Chart 1: The Path of Wage Growth over the Past Two Cycles

Notes: Wage growth is measured as the year-over-year percent change in average hourly earnings of production and nonsupervisory employees. Gray bars denote National Bureau of Economic Research (NBER)-defined recessions.

Sources: Bureau of Labor Statistics (Haver Analytics) and NBER (Haver Analytics).

Because employment relationships are typically long-lasting, individual wages may respond not only to current labor market conditions but also to how much wages were able to adjust in the past. For example, firms that were unable to cut wages during recessions may compensate for that inability by giving smaller wage increases as the economy recovers. Consistent with this explanation, we document a systematic relationship between wage growth today and the incidence of nominal wage rigidities a year ago (that is, the share of workers with zero wage change last year compared with two years ago). Importantly, this relationship holds true even when we account for labor market slack, proxied by the unemployment rate, suggesting nominal wage rigidities may help explain aggregate wage growth above and beyond what typical indicators suggest.

To illustrate how nominal wage rigidities have behaved over the past two recessions and recoveries, Chart 2 presents the 12-month centered average of the share of individuals with zero nominal wage change in a particular year relative to the previous year. These data are taken from the Federal Reserve Bank of San Francisco’s Wage Rigidity Meter, which is constructed from Current Population Survey (CPS) data on individuals that have not changed jobs over the course of a year.

Chart 2: The Path of Nominal Wage Rigidities Over the Past Two Cycles

Notes: Nominal wage rigidities refer to the share of workers in the same job who report no year-over-year wage change. Gray bars denote National Bureau of Economic Research (NBER)-defined recessions.

Sources: Federal Reserve Bank of San Francisco and NBER (Haver Analytics).

The chart shows that following both the 2001 recession and the Great Recession, the share of workers with zero nominal wage change first increased and then gradually declined. However, the decline following the Great Recession was much more sluggish. Indeed, while nominal wage rigidities are below their post-Great Recession peak of 16.5 percent, they are still well above the peaks observed in the previous recovery—and they appear to be rising again.

To assess whether a high share of workers with zero nominal wage change is associated with lower future wage growth, Chart 3 plots annual wage growth in a given month against nominal wage rigidities from the same month one year prior. For example, the dark gray dot represents wage growth in February 2018 plotted against nominal wage rigidities in February 2017.

Chart 3: The Relationship between Nominal Wage Rigidities a Year Ago and Wage Growth Today

Notes: Wage growth is measured as the year-over-year percent change in average hourly earnings of production and nonsupervisory employees.
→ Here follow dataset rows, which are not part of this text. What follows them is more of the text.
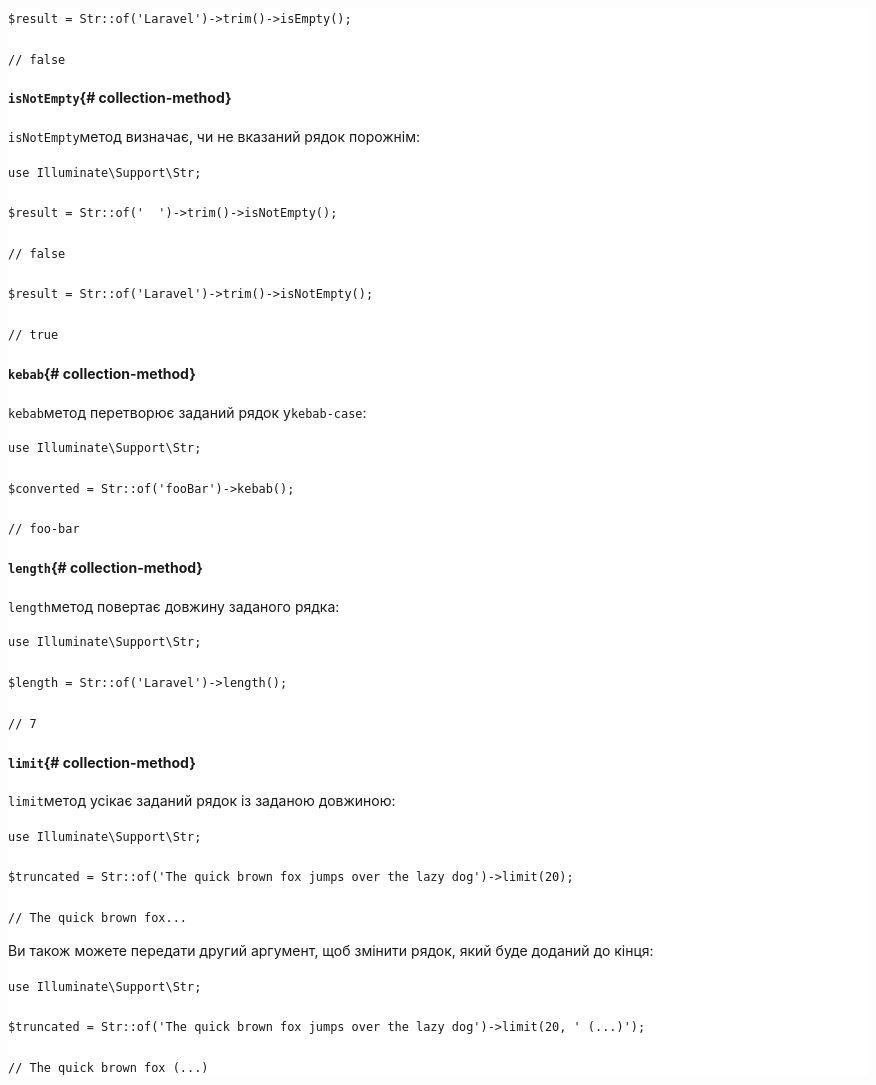     $result = Str::of('Laravel')->trim()->isEmpty();

    // false

<a name="method-fluent-str-is-not-empty"></a>

#### `isNotEmpty`{# collection-method}

`isNotEmpty`метод визначає, чи не вказаний рядок порожнім:

    use Illuminate\Support\Str;

    $result = Str::of('  ')->trim()->isNotEmpty();

    // false

    $result = Str::of('Laravel')->trim()->isNotEmpty();

    // true

<a name="method-fluent-str-kebab"></a>

#### `kebab`{# collection-method}

`kebab`метод перетворює заданий рядок у`kebab-case`:

    use Illuminate\Support\Str;

    $converted = Str::of('fooBar')->kebab();

    // foo-bar

<a name="method-fluent-str-length"></a>

#### `length`{# collection-method}

`length`метод повертає довжину заданого рядка:

    use Illuminate\Support\Str;

    $length = Str::of('Laravel')->length();

    // 7

<a name="method-fluent-str-limit"></a>

#### `limit`{# collection-method}

`limit`метод усікає заданий рядок із заданою довжиною:

    use Illuminate\Support\Str;

    $truncated = Str::of('The quick brown fox jumps over the lazy dog')->limit(20);

    // The quick brown fox...

Ви також можете передати другий аргумент, щоб змінити рядок, який буде доданий до кінця:

    use Illuminate\Support\Str;

    $truncated = Str::of('The quick brown fox jumps over the lazy dog')->limit(20, ' (...)');

    // The quick brown fox (...)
Nominal wage rigidities refer to the share of workers in the same job who report no year-over-year wage change.

Sources: Bureau of Labor Statistics (Haver Analytics), Federal Reserve Bank of San Francisco, and authors’ calculations.

The chart shows a clear negative relationship between wage growth and nominal wage rigidities one year prior. Notably, these two variables have co-moved over the two most recent business cycles in a systematic fashion. The blue dots representing the 1999–2001 period and the green dots representing the 2008–09 period overlap, showing that prior to and during the two most recent recessions, wage growth was high and rigidities were low. Once both recessions ended, rigidities rose and wage growth fell. Indeed, after the 2001 recession, wage growth fell below 2 percent as rigidities exceeded 12 percent (magenta dots). The first few years after the Great Recession show a similar dynamic (yellow dots). However, during this period, wage growth fell slightly more than after the 2001 recession, as the share of workers with zero nominal wage growth topped 16 percent.
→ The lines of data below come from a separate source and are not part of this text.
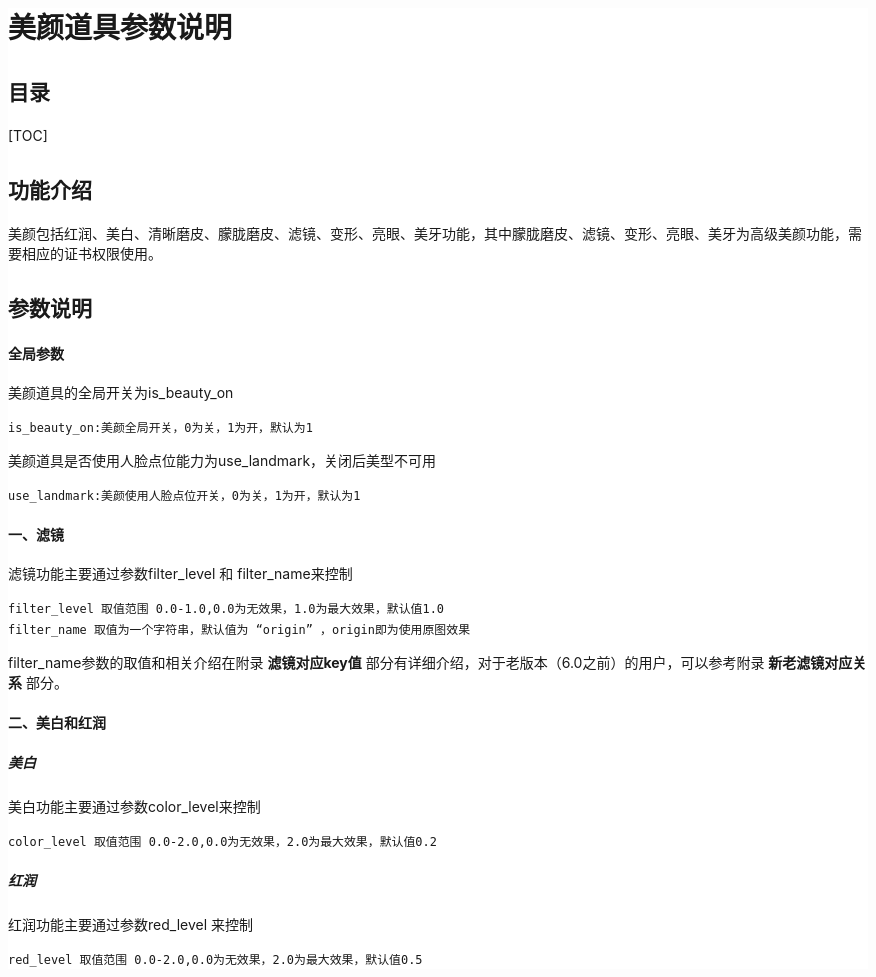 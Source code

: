 # 美颜道具参数说明

## 目录

[TOC]



## 功能介绍

美颜包括红润、美白、清晰磨皮、朦胧磨皮、滤镜、变形、亮眼、美牙功能，其中朦胧磨皮、滤镜、变形、亮眼、美牙为高级美颜功能，需要相应的证书权限使用。

## 参数说明

#### 全局参数

美颜道具的全局开关为is_beauty_on

```
is_beauty_on:美颜全局开关，0为关，1为开，默认为1
```

美颜道具是否使用人脸点位能力为use_landmark，关闭后美型不可用

```
use_landmark:美颜使用人脸点位开关，0为关，1为开，默认为1
```


#### 一、滤镜

滤镜功能主要通过参数filter_level 和 filter_name来控制

```
filter_level 取值范围 0.0-1.0,0.0为无效果，1.0为最大效果，默认值1.0
filter_name 取值为一个字符串，默认值为 “origin” ，origin即为使用原图效果
```

filter_name参数的取值和相关介绍在附录 **滤镜对应key值** 部分有详细介绍，对于老版本（6.0之前）的用户，可以参考附录 **新老滤镜对应关系** 部分。

#### 二、美白和红润

##### 美白

美白功能主要通过参数color_level来控制

```
color_level 取值范围 0.0-2.0,0.0为无效果，2.0为最大效果，默认值0.2
```

##### 红润

红润功能主要通过参数red_level 来控制

```
red_level 取值范围 0.0-2.0,0.0为无效果，2.0为最大效果，默认值0.5
```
Importantly, though, the recent path of wage growth and wage rigidities is very much in line with historical norms: the light gray dots, representing data from 2017, and the dark gray dot, which represents data from February 2018, are essentially on top of the black line, which represents the best fit between wage growth and prior wage rigidity. Thus, the arguably lackluster wage growth in 2017 and the first two months of 2018 is consistent with a high share of workers with zero nominal wage growth over the past several years.

To more formally assess this relationship, Table 1 presents the results of a linear regression of wage growth today on nominal wage rigidities one year ago. The estimated coefficient in column (1) implies that a one percentage point increase in nominal wage rigidities is associated with a 0.32 percentage point decrease in nominal wage growth a year later. Column (2) shows that this relationship holds even when accounting for the current and prior state of the labor market, measured as the national unemployment rate today and one year ago. Specifically, the estimated coefficient implies that a one percentage point increase in nominal wage rigidities is associated with a 0.26 percentage point decrease in nominal wage growth a year later, which is economically and statistically similar to the coefficient estimated in column (1).
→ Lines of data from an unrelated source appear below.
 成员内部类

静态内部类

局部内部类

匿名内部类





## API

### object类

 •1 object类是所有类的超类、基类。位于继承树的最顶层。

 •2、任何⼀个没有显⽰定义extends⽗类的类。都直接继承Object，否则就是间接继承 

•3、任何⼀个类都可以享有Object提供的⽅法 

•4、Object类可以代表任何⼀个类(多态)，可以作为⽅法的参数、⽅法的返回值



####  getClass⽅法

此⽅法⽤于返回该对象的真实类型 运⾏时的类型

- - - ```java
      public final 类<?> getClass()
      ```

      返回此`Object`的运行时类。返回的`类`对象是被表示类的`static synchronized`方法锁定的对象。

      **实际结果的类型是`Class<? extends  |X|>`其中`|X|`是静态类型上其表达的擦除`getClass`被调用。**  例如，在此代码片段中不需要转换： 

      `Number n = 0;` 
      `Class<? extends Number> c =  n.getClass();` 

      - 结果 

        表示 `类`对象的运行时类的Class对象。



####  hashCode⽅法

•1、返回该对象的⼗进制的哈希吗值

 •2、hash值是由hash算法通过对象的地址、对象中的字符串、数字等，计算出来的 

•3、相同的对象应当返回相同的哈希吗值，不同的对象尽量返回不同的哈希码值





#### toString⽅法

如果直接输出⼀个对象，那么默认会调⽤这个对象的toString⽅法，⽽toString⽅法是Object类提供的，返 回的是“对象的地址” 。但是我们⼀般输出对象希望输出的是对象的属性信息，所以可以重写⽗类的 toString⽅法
Table 1: Explaining Wage Growth Using Nominal Wage Rigidities and the Unemployment Rate

Note: Robust standard errors are in parentheses.

Sources: Bureau of Labor Statistics (Haver Analytics), Federal Reserve Bank of San Francisco, and authors’ calculations.

Overall, our results suggest that the recent period of modest wage growth is unsurprising, given the high and persistent level of nominal wage rigidities. The results in Chart 3 and Table 1 suggest that for wage growth to meet or exceed 3 percent next year, nominal wage rigidities this year would have to fall by about 2 percentage points to 12.5 percent. In other words, nominal wage rigidities would need to return to levels last seen at the onset of the Great Recession—and at an unprecedented pace. For comparison purposes, after the 2001 recession, it took nearly three years for nominal wage rigidities to fall 2 percentage points from their peak of 13.5 percent. Thus, the recent uptick in nominal wage rigidities suggests wage growth is unlikely to ramp up dramatically next year.

Endnotes

  1. 1

    For example, Beaudry and DiNardo (1991) find that past labor market conditions have persistent effects on individual wages, which is more consistent with an implicit contract or agreement between worker and firm, rather than a spot market whereby wages react only to changes in current conditions.

  2. 2

    Elsby (2009) shows that firms may be reluctant to increase wages during good times, anticipating they won’t be able to cut wages in the future.

  3. 3

    For related empirical research, see Card and Hyslop (1997); Lebow, Saks, and Wilson (2003); Dickens and others (2007); Barratieri, Basu, and Gottschalk (2014); and Daly, Hobijn, and Wiles (2011).

  4. 4

    Details are available at External Linkhttps://www.frbsf.org/economic-research/indicators-data/nominal-wage-rigidity/

  5. 5

    More formally, a Wald test suggests we can reject the null hypothesis of equality of the two coefficients (nominal wage rigidity a year ago) in columns (1) and (2) only at the 10 percent level.

References

José Mustre-del-Río is an economist at the Federal Reserve Bank of Kansas City. Emily Pollard is a research associate at the bank. The views expressed are those of the authors and do not necessarily reflect the positions of the Federal Reserve Bank of Kansas City or the Federal Reserve System.

Authors

José Mustre-del-Río

Research and Policy Officer

José Mustre-del-Río is a Research and Policy Officer at the Federal Reserve Bank of Kansas City. He joined the Economic Research Department in August 2011. Prior to joining the …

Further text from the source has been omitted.